━━━━━ Records provided
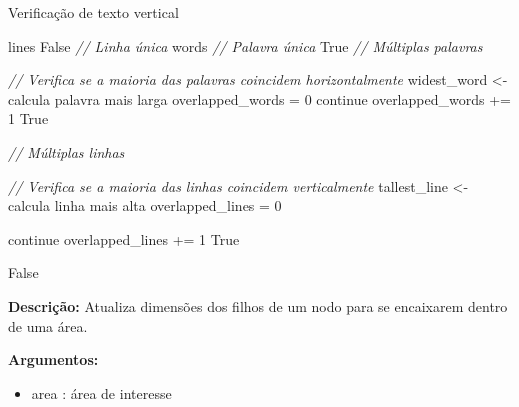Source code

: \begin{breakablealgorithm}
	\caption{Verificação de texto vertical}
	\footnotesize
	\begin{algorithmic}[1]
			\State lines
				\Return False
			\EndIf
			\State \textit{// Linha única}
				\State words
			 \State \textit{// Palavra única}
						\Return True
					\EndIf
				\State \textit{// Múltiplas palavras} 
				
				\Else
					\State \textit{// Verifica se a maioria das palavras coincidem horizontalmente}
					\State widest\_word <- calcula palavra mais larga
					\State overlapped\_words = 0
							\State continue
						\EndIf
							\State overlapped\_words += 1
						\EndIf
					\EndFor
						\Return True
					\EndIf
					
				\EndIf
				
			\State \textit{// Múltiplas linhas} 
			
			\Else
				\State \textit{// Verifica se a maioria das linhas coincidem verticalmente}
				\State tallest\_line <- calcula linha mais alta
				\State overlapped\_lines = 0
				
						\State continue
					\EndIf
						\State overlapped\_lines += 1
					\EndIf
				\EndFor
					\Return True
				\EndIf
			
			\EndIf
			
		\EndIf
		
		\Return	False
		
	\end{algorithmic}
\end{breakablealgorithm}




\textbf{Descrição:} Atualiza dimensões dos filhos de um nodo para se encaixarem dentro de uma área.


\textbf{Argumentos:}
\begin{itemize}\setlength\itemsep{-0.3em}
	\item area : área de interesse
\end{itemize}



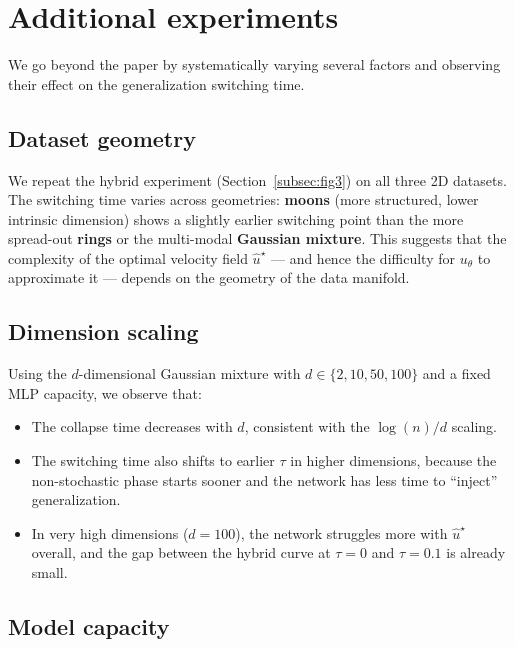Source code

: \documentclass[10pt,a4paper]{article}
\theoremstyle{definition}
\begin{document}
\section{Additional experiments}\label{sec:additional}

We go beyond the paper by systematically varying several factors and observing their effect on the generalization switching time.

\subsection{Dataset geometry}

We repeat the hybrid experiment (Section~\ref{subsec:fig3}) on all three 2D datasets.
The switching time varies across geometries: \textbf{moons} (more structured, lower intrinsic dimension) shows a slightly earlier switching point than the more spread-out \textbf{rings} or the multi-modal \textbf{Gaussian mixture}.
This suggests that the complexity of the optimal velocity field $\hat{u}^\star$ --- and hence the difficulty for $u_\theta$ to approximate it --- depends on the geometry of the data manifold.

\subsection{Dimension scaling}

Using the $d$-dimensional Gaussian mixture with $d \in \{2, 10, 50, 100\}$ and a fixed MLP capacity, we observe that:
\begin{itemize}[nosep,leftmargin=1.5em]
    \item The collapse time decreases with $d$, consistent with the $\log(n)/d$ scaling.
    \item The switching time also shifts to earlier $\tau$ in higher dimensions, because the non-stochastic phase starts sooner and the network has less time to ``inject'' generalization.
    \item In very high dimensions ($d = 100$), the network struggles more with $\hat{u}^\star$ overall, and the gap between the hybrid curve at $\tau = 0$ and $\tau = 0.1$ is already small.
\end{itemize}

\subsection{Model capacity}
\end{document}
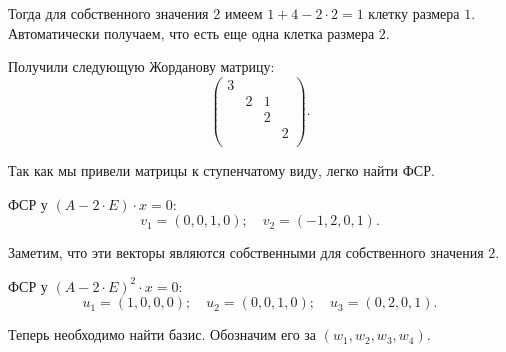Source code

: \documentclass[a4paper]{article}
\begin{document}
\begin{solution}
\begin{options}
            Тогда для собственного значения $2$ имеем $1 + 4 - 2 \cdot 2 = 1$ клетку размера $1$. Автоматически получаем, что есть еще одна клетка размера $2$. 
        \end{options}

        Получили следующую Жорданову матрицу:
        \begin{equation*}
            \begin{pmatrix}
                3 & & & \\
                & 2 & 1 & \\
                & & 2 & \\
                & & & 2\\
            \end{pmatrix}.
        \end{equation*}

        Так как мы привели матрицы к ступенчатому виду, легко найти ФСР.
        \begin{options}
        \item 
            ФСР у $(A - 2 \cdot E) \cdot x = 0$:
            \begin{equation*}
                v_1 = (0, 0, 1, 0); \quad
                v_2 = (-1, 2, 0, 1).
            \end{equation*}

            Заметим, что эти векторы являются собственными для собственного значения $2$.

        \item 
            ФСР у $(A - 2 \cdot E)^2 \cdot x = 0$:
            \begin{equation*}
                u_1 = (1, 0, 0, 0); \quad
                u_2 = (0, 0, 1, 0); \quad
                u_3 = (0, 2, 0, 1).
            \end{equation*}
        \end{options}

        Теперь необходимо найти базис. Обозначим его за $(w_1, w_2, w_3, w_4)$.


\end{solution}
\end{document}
━━━━━━━━━━
━━━━━ Records provided
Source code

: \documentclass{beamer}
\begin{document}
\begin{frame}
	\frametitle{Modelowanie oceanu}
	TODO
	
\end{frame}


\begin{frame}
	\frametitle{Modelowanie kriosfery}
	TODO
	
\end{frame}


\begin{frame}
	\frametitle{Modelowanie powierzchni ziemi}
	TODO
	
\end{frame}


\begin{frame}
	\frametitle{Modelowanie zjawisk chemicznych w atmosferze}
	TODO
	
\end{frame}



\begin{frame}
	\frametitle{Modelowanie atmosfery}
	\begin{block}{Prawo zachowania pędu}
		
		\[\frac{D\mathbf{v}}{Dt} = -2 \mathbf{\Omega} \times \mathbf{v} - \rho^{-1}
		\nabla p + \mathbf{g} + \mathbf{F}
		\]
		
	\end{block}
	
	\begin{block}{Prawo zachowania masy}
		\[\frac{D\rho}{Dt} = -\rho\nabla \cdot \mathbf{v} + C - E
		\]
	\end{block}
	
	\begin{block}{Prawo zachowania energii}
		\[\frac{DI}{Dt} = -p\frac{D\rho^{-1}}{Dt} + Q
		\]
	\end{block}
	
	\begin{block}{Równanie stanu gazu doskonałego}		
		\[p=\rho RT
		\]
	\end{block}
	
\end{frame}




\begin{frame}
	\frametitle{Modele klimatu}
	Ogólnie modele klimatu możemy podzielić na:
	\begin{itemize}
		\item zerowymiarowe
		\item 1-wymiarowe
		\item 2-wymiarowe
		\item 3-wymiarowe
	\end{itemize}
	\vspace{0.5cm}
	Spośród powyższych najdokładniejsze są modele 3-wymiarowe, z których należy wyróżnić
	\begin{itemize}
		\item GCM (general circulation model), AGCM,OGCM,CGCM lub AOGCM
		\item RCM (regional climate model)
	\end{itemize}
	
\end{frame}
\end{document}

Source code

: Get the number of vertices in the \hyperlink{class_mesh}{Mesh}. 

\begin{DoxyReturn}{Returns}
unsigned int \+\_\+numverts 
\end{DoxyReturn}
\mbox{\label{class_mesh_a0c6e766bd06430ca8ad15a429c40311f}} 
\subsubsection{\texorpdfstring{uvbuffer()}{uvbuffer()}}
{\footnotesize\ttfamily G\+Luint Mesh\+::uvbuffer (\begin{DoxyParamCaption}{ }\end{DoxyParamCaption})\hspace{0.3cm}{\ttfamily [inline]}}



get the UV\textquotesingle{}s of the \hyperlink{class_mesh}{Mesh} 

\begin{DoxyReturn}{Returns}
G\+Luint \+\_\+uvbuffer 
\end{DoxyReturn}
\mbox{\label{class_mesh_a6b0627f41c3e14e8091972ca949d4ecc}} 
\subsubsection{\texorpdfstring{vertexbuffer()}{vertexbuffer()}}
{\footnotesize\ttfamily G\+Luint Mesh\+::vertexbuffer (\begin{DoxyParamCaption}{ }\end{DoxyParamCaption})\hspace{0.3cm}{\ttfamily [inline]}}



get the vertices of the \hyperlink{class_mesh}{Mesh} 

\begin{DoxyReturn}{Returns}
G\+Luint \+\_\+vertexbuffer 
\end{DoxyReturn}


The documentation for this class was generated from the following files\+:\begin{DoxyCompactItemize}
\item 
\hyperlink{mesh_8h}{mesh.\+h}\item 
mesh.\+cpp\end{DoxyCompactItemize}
━━━━━━━━━━
Task objective:
Determine how many lines of the data contain "найти" and give nothing but that number.

Solved problem:
2